The current implementation is data-independent scaffolding. It intentionally does not assume that every DARPA dataset contains command lines, registry objects, hashes, domains, services, tasks, modules, or complete ground truth.

Core Formula

Prompt(q) = Fine(q) + Local(q)
          + sum_P [Summary_P(q) + Stats_P(q) + Evidence_P(q)]
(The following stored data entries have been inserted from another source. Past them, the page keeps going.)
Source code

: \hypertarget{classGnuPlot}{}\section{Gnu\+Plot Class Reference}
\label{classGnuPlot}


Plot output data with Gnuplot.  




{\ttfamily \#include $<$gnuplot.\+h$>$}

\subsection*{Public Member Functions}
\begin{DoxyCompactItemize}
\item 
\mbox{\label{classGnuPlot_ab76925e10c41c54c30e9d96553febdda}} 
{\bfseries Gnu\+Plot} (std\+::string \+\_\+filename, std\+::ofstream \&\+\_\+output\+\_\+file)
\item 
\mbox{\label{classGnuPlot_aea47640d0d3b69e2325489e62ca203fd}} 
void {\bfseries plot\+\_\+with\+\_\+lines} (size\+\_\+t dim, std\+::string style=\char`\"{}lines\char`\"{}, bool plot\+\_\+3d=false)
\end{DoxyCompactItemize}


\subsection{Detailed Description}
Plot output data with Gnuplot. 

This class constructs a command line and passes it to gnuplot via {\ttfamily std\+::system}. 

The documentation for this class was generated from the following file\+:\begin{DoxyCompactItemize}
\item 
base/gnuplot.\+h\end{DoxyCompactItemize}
q is a process or event target. P is an APT semantic metapath such as execution chain, file staging, network/C2, exfiltration-like, persistence, or lateral movement.

Current Status

Implemented without real data:

Phase 0 method specification.
Phase 1 dataset schema audit model and report generation.
Unified provenance IR dataclasses.
IR validation and JSONL serialization.
Dataset adapter interface and schema mismatch reporting.
Event-view and causal-view graph construction.
Time-window, host-filtered, target-context, and ID-based graph views.
Time-respecting APT metapath path extraction for core path families.
Temporal, structural, semantic, and security-aware trimming scaffold.
Dual-granularity prompt construction with evidence IDs.
Label-only ground-truth mapping interfaces.
LLM strategy, baseline, and ablation method registry.
Imbalanced APT detection metrics including AUPRC, AUROC, Macro-F1, Precision@K, Recall@K, FPR at fixed recall, detection delay, token/cost accounting, and evidence-path hit rate.
Time, campaign, and host split helpers with leakage checks for raw event IDs, process IDs, IOC-like file paths, duplicated prompts, summaries, campaigns, and same-host time windows.
OpenAI-compatible LLM inference client for remote API and local deployments, with first-token MALICIOUS/BENIGN parsing and raw response retention.
THEIA CDM18 action semantics with auditable canonical actions, causal directions, metapath hints, and MEMORY entity support.
Common-behavior context annotations such as browser-like process ratio and local IPC flow ratio. These are neutral prompt features, not hard filters or rule-based benign decisions.
Synthetic unit tests for interface and invariant checks.

LLM Inference

Remote OpenAI-compatible API:

export OPENAI_COMPAT_API_KEY='...'
cp configs/llm.example.yaml configs/llm.yaml
# edit configs/llm.yaml: provider=api, base_url, model, api_key_env

.venv/bin/python scripts/run_llm_inference.py \
  --config configs/llm.yaml \
  --prompt-file reports/theia_e3_idea/prompt.txt \
  --output-jsonl reports/llm_predictions.jsonl

Local OpenAI-compatible deployment:

cp configs/llm.example.yaml configs/llm.yaml
# edit configs/llm.yaml: provider=local, base_url, model

.venv/bin/python scripts/run_llm_inference.py \
  --config configs/llm.yaml \
  --prompt-file reports/theia_e3_idea/prompt.txt \
  --output-jsonl reports/local_llm_predictions.jsonl

The LLM prompt must not include ground-truth reports, IOC narratives, or labels. Ground truth is only for label mapping and evaluation.

Synthetic examples are debugging-only fixtures and are not experimental results.